Qui, nella sezione storica, la mia visita ha compimento, leggo le didascalie con interesse particolare, cerco di comprendere lo sforzo difficile di sintesi che deve essere costato ai curatori, parlare ad una signora anziana e a uno studente di un istituto professionale, ad un lavoratore manuale e ad un nuovo italiano, di origine magari pakistana o bulgara. E mi succede una cosa strana. Le stesse espressioni che pochi anni fa trovavo scontate, banali, quasi pedanti, che accendevano in me l’allegro impeto di una rivolta contro il politicamente corretto, mi suonano improvvisamente importanti, preziose, sorprendentemente eloquenti. “L’immigrazione è una risorsa per pagare le prossime pensioni”. “L’Italia fascista promosse la persecuzione razziale”. “Il gap tra ricchi e poveri ha ripreso a crescere”. “Le vaccinazioni salvarono le vite di milioni di italiani”. Qualcosa è successo: ciò che era ovvio è diventato oggetto di contesa, di divisione, di scontro.

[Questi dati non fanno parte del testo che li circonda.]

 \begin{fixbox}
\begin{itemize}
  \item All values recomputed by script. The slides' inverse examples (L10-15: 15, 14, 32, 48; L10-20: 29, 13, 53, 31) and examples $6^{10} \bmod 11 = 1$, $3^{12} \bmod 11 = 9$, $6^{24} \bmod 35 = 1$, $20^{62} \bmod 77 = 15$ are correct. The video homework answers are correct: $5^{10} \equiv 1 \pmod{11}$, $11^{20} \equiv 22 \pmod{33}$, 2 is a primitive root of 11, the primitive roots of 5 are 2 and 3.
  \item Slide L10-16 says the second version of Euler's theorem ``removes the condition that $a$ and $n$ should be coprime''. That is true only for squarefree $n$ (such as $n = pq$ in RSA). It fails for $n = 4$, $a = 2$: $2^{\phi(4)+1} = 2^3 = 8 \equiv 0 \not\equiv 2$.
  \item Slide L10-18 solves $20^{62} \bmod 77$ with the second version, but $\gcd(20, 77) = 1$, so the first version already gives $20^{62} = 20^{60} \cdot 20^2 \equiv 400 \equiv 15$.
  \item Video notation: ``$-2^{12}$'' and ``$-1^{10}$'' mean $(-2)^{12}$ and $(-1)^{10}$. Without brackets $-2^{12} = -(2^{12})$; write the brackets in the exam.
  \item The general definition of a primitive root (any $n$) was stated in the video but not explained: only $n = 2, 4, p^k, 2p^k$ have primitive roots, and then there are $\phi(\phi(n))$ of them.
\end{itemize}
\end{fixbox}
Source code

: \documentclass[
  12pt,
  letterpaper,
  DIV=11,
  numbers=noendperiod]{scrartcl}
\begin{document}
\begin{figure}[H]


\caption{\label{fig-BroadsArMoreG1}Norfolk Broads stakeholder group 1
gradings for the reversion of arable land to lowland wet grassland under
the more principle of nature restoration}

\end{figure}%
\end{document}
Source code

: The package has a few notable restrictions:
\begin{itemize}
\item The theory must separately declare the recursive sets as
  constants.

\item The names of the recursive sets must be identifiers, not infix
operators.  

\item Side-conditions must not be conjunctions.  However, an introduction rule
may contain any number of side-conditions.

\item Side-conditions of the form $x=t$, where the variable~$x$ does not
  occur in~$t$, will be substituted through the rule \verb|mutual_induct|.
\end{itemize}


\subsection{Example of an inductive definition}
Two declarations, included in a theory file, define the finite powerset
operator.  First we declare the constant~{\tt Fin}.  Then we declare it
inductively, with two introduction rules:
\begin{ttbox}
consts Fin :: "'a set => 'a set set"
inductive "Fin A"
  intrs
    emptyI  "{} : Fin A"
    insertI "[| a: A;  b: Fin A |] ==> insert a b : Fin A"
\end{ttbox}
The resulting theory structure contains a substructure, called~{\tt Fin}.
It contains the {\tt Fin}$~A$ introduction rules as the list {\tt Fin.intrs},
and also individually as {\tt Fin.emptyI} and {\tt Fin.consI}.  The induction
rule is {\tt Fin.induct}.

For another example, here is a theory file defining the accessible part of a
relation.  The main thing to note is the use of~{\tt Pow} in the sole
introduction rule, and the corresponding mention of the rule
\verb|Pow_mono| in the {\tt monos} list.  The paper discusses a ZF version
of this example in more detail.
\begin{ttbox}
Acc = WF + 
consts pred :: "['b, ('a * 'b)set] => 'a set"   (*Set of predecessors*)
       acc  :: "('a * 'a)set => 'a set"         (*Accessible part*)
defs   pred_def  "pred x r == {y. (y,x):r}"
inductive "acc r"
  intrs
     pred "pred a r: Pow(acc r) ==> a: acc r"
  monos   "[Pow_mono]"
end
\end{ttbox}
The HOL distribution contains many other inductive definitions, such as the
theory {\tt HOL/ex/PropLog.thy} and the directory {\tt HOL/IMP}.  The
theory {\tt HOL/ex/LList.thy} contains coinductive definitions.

E il museo mi sembra meno un rito stanco e più un’imprevista necessità, una meritoria luce accesa nelle tenebre. Ma basterà? Serviranno questi dati a raggiungere altri italiani, a contrastare nei visitatori la forza maligna delle convinzioni incrollabili, dello stereotipo e dell’abitudine pigra? Della superstizione? L’Encyclopédie settecentesca era nata con questo scopo, agire sul mondo “come un bagno di purificazione morale” (Alfred North Whitehead). Esco dall’M9 con addosso un ambiguo senso di speranza e di angoscia repressa, in una Mestre serale silenziosa e ordinata, il Novecento è finito, non c’è dubbio, è finito persino il suo rumore di fondo, costante e familiare, nelle vie e nelle piazze. Vorrei portarlo via con me quando varco l’uscita del museo. Ma non è possibile.